The reply should give back every entry exactly as written.
(ENTRIES SUPPLIED begins)
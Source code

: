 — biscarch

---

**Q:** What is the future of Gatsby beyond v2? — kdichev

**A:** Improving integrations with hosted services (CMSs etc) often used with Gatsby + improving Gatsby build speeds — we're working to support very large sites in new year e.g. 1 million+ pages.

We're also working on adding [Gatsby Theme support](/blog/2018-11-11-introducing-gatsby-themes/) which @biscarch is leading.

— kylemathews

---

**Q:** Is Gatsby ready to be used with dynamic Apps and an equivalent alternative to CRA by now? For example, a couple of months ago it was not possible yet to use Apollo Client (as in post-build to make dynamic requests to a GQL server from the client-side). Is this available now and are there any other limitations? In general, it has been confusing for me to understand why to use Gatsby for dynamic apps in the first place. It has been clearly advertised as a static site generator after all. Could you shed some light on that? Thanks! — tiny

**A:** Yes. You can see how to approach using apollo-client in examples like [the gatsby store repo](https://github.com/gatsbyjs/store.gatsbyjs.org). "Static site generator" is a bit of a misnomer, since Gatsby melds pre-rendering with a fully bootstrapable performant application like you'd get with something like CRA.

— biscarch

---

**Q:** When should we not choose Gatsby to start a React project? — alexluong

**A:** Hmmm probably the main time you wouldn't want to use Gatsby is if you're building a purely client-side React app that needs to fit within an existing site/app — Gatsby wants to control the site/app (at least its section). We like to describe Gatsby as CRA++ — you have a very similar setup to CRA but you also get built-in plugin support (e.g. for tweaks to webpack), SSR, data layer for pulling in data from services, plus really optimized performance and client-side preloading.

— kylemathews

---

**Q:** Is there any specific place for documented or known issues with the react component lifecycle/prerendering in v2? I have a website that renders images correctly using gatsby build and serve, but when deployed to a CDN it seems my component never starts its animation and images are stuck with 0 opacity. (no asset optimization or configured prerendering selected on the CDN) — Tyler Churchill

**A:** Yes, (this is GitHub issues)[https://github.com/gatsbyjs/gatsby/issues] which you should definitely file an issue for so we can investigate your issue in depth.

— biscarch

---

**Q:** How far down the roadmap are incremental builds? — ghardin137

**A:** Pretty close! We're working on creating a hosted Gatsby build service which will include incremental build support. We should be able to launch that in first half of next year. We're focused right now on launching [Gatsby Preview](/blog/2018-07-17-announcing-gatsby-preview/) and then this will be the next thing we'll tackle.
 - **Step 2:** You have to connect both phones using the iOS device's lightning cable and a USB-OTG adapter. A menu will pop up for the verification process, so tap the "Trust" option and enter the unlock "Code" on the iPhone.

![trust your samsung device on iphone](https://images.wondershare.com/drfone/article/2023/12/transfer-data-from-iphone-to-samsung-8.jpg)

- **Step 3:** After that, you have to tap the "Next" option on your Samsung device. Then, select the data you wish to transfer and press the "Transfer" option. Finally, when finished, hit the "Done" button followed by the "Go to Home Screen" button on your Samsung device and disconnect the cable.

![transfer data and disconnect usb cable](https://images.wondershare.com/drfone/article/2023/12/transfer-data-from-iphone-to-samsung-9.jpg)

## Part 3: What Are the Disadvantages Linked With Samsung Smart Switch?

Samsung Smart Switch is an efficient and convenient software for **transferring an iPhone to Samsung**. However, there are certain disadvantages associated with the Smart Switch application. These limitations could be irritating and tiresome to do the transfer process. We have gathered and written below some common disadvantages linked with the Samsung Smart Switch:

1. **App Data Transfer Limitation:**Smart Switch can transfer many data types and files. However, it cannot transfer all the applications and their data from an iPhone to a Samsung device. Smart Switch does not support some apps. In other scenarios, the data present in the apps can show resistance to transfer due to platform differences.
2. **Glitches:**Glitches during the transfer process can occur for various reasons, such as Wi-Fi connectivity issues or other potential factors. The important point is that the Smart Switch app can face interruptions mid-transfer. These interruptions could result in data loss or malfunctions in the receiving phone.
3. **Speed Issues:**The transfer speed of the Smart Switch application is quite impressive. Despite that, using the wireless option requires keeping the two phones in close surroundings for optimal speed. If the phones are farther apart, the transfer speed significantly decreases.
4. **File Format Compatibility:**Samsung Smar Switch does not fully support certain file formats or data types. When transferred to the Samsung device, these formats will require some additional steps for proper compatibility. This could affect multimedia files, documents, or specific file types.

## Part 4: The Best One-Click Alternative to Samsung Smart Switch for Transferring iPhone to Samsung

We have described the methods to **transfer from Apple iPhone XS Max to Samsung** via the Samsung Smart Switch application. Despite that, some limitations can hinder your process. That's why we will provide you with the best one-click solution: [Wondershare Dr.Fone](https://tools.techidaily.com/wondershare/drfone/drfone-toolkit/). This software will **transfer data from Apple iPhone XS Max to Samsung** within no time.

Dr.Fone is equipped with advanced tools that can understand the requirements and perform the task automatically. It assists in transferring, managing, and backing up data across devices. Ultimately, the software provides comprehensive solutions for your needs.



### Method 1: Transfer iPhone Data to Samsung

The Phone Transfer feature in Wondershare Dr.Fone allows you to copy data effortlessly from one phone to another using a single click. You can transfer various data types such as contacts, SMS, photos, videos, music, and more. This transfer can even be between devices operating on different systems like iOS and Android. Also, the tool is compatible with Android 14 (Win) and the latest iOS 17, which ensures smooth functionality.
(ENTRIES SUPPLIED ends)
• ANSWER BOX
Source code

: — biscarch

---

**Q:** What is the future of Gatsby beyond v2? — kdichev

**A:** Improving integrations with hosted services (CMSs etc) often used with Gatsby + improving Gatsby build speeds — we're working to support very large sites in new year e.g. 1 million+ pages.

We're also working on adding [Gatsby Theme support](/blog/2018-11-11-introducing-gatsby-themes/) which @biscarch is leading.

— kylemathews

---

**Q:** Is Gatsby ready to be used with dynamic Apps and an equivalent alternative to CRA by now? For example, a couple of months ago it was not possible yet to use Apollo Client (as in post-build to make dynamic requests to a GQL server from the client-side). Is this available now and are there any other limitations? In general, it has been confusing for me to understand why to use Gatsby for dynamic apps in the first place. It has been clearly advertised as a static site generator after all. Could you shed some light on that? Thanks! — tiny

**A:** Yes. You can see how to approach using apollo-client in examples like [the gatsby store repo](https://github.com/gatsbyjs/store.gatsbyjs.org). "Static site generator" is a bit of a misnomer, since Gatsby melds pre-rendering with a fully bootstrapable performant application like you'd get with something like CRA.

— biscarch

---

**Q:** When should we not choose Gatsby to start a React project? — alexluong

**A:** Hmmm probably the main time you wouldn't want to use Gatsby is if you're building a purely client-side React app that needs to fit within an existing site/app — Gatsby wants to control the site/app (at least its section). We like to describe Gatsby as CRA++ — you have a very similar setup to CRA but you also get built-in plugin support (e.g. for tweaks to webpack), SSR, data layer for pulling in data from services, plus really optimized performance and client-side preloading.

— kylemathews

---

**Q:** Is there any specific place for documented or known issues with the react component lifecycle/prerendering in v2? I have a website that renders images correctly using gatsby build and serve, but when deployed to a CDN it seems my component never starts its animation and images are stuck with 0 opacity. (no asset optimization or configured prerendering selected on the CDN) — Tyler Churchill

**A:** Yes, (this is GitHub issues)[https://github.com/gatsbyjs/gatsby/issues] which you should definitely file an issue for so we can investigate your issue in depth.

— biscarch

---

**Q:** How far down the roadmap are incremental builds? — ghardin137

**A:** Pretty close! We're working on creating a hosted Gatsby build service which will include incremental build support. We should be able to launch that in first half of next year. We're focused right now on launching [Gatsby Preview](/blog/2018-07-17-announcing-gatsby-preview/) and then this will be the next thing we'll tackle.
 - **Step 2:** You have to connect both phones using the iOS device's lightning cable and a USB-OTG adapter. A menu will pop up for the verification process, so tap the "Trust" option and enter the unlock "Code" on the iPhone.

![trust your samsung device on iphone](https://images.wondershare.com/drfone/article/2023/12/transfer-data-from-iphone-to-samsung-8.jpg)

- **Step 3:** After that, you have to tap the "Next" option on your Samsung device. Then, select the data you wish to transfer and press the "Transfer" option. Finally, when finished, hit the "Done" button followed by the "Go to Home Screen" button on your Samsung device and disconnect the cable.

![transfer data and disconnect usb cable](https://images.wondershare.com/drfone/article/2023/12/transfer-data-from-iphone-to-samsung-9.jpg)

## Part 3: What Are the Disadvantages Linked With Samsung Smart Switch?

Samsung Smart Switch is an efficient and convenient software for **transferring an iPhone to Samsung**. However, there are certain disadvantages associated with the Smart Switch application. These limitations could be irritating and tiresome to do the transfer process. We have gathered and written below some common disadvantages linked with the Samsung Smart Switch:

1. **App Data Transfer Limitation:**Smart Switch can transfer many data types and files. However, it cannot transfer all the applications and their data from an iPhone to a Samsung device. Smart Switch does not support some apps. In other scenarios, the data present in the apps can show resistance to transfer due to platform differences.
2. **Glitches:**Glitches during the transfer process can occur for various reasons, such as Wi-Fi connectivity issues or other potential factors. The important point is that the Smart Switch app can face interruptions mid-transfer. These interruptions could result in data loss or malfunctions in the receiving phone.
3. **Speed Issues:**The transfer speed of the Smart Switch application is quite impressive. Despite that, using the wireless option requires keeping the two phones in close surroundings for optimal speed. If the phones are farther apart, the transfer speed significantly decreases.
4. **File Format Compatibility:**Samsung Smar Switch does not fully support certain file formats or data types. When transferred to the Samsung device, these formats will require some additional steps for proper compatibility. This could affect multimedia files, documents, or specific file types.

## Part 4: The Best One-Click Alternative to Samsung Smart Switch for Transferring iPhone to Samsung

We have described the methods to **transfer from Apple iPhone XS Max to Samsung** via the Samsung Smart Switch application. Despite that, some limitations can hinder your process. That's why we will provide you with the best one-click solution: [Wondershare Dr.Fone](https://tools.techidaily.com/wondershare/drfone/drfone-toolkit/). This software will **transfer data from Apple iPhone XS Max to Samsung** within no time.

Dr.Fone is equipped with advanced tools that can understand the requirements and perform the task automatically. It assists in transferring, managing, and backing up data across devices. Ultimately, the software provides comprehensive solutions for your needs.



### Method 1: Transfer iPhone Data to Samsung

The Phone Transfer feature in Wondershare Dr.Fone allows you to copy data effortlessly from one phone to another using a single click. You can transfer various data types such as contacts, SMS, photos, videos, music, and more. This transfer can even be between devices operating on different systems like iOS and Android. Also, the tool is compatible with Android 14 (Win) and the latest iOS 17, which ensures smooth functionality.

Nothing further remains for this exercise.